# TASK STATEMENT
An exact reprint of the whole listing is what the answer must contain.

====

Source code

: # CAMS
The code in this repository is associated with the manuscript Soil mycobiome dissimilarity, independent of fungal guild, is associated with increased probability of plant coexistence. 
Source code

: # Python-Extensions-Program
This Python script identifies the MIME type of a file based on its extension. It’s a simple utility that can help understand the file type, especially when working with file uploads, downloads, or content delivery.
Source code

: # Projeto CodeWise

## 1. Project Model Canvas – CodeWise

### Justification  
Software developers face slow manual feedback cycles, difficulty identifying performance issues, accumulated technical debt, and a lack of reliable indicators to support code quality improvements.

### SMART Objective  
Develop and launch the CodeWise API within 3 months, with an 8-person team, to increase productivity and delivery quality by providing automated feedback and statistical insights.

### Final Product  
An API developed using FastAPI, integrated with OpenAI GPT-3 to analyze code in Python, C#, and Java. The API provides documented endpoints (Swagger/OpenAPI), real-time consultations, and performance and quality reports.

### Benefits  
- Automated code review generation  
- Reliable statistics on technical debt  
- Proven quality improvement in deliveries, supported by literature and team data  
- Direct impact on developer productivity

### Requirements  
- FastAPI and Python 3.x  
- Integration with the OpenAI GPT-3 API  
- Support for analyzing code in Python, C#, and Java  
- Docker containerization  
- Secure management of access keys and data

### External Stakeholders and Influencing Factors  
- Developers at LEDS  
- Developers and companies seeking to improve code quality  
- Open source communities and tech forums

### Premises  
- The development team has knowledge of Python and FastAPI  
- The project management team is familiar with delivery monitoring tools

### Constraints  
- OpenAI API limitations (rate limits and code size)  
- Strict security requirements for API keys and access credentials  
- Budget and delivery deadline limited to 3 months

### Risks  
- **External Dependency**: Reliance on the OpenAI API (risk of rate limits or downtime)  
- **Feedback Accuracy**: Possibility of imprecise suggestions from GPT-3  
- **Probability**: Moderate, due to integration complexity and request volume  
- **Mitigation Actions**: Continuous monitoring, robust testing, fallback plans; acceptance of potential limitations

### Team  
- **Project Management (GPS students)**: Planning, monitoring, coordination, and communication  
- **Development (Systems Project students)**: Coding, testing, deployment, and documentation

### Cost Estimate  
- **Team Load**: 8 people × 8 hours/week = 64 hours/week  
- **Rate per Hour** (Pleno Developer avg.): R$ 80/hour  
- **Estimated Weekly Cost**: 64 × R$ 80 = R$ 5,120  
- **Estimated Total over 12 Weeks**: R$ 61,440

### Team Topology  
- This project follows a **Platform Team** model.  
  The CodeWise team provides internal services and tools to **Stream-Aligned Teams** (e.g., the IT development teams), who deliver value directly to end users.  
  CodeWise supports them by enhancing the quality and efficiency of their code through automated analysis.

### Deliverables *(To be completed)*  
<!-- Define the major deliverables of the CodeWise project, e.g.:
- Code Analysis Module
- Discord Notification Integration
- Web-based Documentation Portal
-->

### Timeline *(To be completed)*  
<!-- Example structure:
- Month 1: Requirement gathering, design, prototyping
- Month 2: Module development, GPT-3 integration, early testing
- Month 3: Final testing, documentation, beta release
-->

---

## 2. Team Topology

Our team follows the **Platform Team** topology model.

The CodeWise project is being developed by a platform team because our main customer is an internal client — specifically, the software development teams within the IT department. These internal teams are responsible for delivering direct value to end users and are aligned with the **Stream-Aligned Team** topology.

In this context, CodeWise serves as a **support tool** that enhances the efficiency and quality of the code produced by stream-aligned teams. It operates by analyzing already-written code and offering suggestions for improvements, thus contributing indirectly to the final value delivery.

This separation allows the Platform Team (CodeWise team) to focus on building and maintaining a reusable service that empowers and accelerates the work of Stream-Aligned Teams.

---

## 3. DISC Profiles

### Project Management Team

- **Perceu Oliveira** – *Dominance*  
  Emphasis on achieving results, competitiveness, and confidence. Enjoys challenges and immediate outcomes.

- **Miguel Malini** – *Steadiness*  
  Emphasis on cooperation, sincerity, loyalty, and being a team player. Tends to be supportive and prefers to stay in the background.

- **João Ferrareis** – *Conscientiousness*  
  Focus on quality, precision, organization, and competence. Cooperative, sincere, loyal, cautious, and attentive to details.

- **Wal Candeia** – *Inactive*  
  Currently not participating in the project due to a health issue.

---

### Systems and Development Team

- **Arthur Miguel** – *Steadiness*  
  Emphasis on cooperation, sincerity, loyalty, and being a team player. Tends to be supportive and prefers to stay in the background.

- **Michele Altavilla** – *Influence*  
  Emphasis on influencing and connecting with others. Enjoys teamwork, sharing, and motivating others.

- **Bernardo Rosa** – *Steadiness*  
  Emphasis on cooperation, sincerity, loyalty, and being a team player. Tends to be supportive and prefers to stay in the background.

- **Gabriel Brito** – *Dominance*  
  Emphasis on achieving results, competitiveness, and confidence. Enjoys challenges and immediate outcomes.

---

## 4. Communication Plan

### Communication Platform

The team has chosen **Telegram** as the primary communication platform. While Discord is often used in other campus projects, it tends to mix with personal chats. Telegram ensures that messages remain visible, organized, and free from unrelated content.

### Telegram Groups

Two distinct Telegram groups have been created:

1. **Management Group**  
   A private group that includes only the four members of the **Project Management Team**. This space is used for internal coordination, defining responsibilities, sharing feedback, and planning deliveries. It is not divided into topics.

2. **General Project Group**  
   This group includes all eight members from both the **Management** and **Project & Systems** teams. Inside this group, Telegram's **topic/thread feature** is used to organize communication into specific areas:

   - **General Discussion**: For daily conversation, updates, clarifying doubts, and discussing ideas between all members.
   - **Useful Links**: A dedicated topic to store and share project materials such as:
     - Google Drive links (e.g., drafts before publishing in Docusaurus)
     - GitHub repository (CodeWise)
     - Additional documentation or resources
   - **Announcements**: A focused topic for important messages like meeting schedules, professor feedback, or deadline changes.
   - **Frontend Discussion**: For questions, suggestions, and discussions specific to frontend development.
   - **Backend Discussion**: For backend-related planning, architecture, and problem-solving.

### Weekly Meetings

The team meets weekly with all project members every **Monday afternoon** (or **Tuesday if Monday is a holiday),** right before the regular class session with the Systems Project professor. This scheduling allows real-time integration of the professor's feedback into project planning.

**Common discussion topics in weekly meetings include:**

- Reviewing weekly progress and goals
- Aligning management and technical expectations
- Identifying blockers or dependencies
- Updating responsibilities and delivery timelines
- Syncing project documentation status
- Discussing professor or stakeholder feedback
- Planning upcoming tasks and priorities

====

# REPLY
Source code

: # CAMS
The code in this repository is associated with the manuscript Soil mycobiome dissimilarity, independent of fungal guild, is associated with increased probability of plant coexistence. 
Source code

: # Python-Extensions-Program
This Python script identifies the MIME type of a file based on its extension. It’s a simple utility that can help understand the file type, especially when working with file uploads, downloads, or content delivery.
Source code

: # Projeto CodeWise

## 1. Project Model Canvas – CodeWise

### Justification  
Software developers face slow manual feedback cycles, difficulty identifying performance issues, accumulated technical debt, and a lack of reliable indicators to support code quality improvements.

### SMART Objective  
Develop and launch the CodeWise API within 3 months, with an 8-person team, to increase productivity and delivery quality by providing automated feedback and statistical insights.

### Final Product  
An API developed using FastAPI, integrated with OpenAI GPT-3 to analyze code in Python, C#, and Java. The API provides documented endpoints (Swagger/OpenAPI), real-time consultations, and performance and quality reports.

### Benefits  
- Automated code review generation  
- Reliable statistics on technical debt  
- Proven quality improvement in deliveries, supported by literature and team data  
- Direct impact on developer productivity

### Requirements  
- FastAPI and Python 3.x  
- Integration with the OpenAI GPT-3 API  
- Support for analyzing code in Python, C#, and Java  
- Docker containerization  
- Secure management of access keys and data

### External Stakeholders and Influencing Factors  
- Developers at LEDS  
- Developers and companies seeking to improve code quality  
- Open source communities and tech forums

### Premises  
- The development team has knowledge of Python and FastAPI  
- The project management team is familiar with delivery monitoring tools

### Constraints  
- OpenAI API limitations (rate limits and code size)  
- Strict security requirements for API keys and access credentials  
- Budget and delivery deadline limited to 3 months

### Risks  
- **External Dependency**: Reliance on the OpenAI API (risk of rate limits or downtime)  
- **Feedback Accuracy**: Possibility of imprecise suggestions from GPT-3  
- **Probability**: Moderate, due to integration complexity and request volume  
- **Mitigation Actions**: Continuous monitoring, robust testing, fallback plans; acceptance of potential limitations

### Team  
- **Project Management (GPS students)**: Planning, monitoring, coordination, and communication  
- **Development (Systems Project students)**: Coding, testing, deployment, and documentation

### Cost Estimate  
- **Team Load**: 8 people × 8 hours/week = 64 hours/week  
- **Rate per Hour** (Pleno Developer avg.): R$ 80/hour  
- **Estimated Weekly Cost**: 64 × R$ 80 = R$ 5,120  
- **Estimated Total over 12 Weeks**: R$ 61,440

### Team Topology  
- This project follows a **Platform Team** model.  
  The CodeWise team provides internal services and tools to **Stream-Aligned Teams** (e.g., the IT development teams), who deliver value directly to end users.  
  CodeWise supports them by enhancing the quality and efficiency of their code through automated analysis.

### Deliverables *(To be completed)*  
<!-- Define the major deliverables of the CodeWise project, e.g.:
- Code Analysis Module
- Discord Notification Integration
- Web-based Documentation Portal
-->

### Timeline *(To be completed)*  
<!-- Example structure:
- Month 1: Requirement gathering, design, prototyping
- Month 2: Module development, GPT-3 integration, early testing
- Month 3: Final testing, documentation, beta release
-->

---

## 2. Team Topology

Our team follows the **Platform Team** topology model.

The CodeWise project is being developed by a platform team because our main customer is an internal client — specifically, the software development teams within the IT department. These internal teams are responsible for delivering direct value to end users and are aligned with the **Stream-Aligned Team** topology.

In this context, CodeWise serves as a **support tool** that enhances the efficiency and quality of the code produced by stream-aligned teams. It operates by analyzing already-written code and offering suggestions for improvements, thus contributing indirectly to the final value delivery.

This separation allows the Platform Team (CodeWise team) to focus on building and maintaining a reusable service that empowers and accelerates the work of Stream-Aligned Teams.

---

## 3. DISC Profiles

### Project Management Team

- **Perceu Oliveira** – *Dominance*  
  Emphasis on achieving results, competitiveness, and confidence. Enjoys challenges and immediate outcomes.

- **Miguel Malini** – *Steadiness*  
  Emphasis on cooperation, sincerity, loyalty, and being a team player. Tends to be supportive and prefers to stay in the background.

- **João Ferrareis** – *Conscientiousness*  
  Focus on quality, precision, organization, and competence. Cooperative, sincere, loyal, cautious, and attentive to details.

- **Wal Candeia** – *Inactive*  
  Currently not participating in the project due to a health issue.

---

### Systems and Development Team

- **Arthur Miguel** – *Steadiness*  
  Emphasis on cooperation, sincerity, loyalty, and being a team player. Tends to be supportive and prefers to stay in the background.

- **Michele Altavilla** – *Influence*  
  Emphasis on influencing and connecting with others. Enjoys teamwork, sharing, and motivating others.

- **Bernardo Rosa** – *Steadiness*  
  Emphasis on cooperation, sincerity, loyalty, and being a team player. Tends to be supportive and prefers to stay in the background.

- **Gabriel Brito** – *Dominance*  
  Emphasis on achieving results, competitiveness, and confidence. Enjoys challenges and immediate outcomes.

---

## 4. Communication Plan

### Communication Platform

The team has chosen **Telegram** as the primary communication platform. While Discord is often used in other campus projects, it tends to mix with personal chats. Telegram ensures that messages remain visible, organized, and free from unrelated content.

### Telegram Groups

Two distinct Telegram groups have been created:

1. **Management Group**  
   A private group that includes only the four members of the **Project Management Team**. This space is used for internal coordination, defining responsibilities, sharing feedback, and planning deliveries. It is not divided into topics.

2. **General Project Group**  
   This group includes all eight members from both the **Management** and **Project & Systems** teams. Inside this group, Telegram's **topic/thread feature** is used to organize communication into specific areas:

   - **General Discussion**: For daily conversation, updates, clarifying doubts, and discussing ideas between all members.
   - **Useful Links**: A dedicated topic to store and share project materials such as:
     - Google Drive links (e.g., drafts before publishing in Docusaurus)
     - GitHub repository (CodeWise)
     - Additional documentation or resources
   - **Announcements**: A focused topic for important messages like meeting schedules, professor feedback, or deadline changes.
   - **Frontend Discussion**: For questions, suggestions, and discussions specific to frontend development.
   - **Backend Discussion**: For backend-related planning, architecture, and problem-solving.

### Weekly Meetings

The team meets weekly with all project members every **Monday afternoon** (or **Tuesday if Monday is a holiday),** right before the regular class session with the Systems Project professor. This scheduling allows real-time integration of the professor's feedback into project planning.

**Common discussion topics in weekly meetings include:**

- Reviewing weekly progress and goals
- Aligning management and technical expectations
- Identifying blockers or dependencies
- Updating responsibilities and delivery timelines
- Syncing project documentation status
- Discussing professor or stakeholder feedback
- Planning upcoming tasks and priorities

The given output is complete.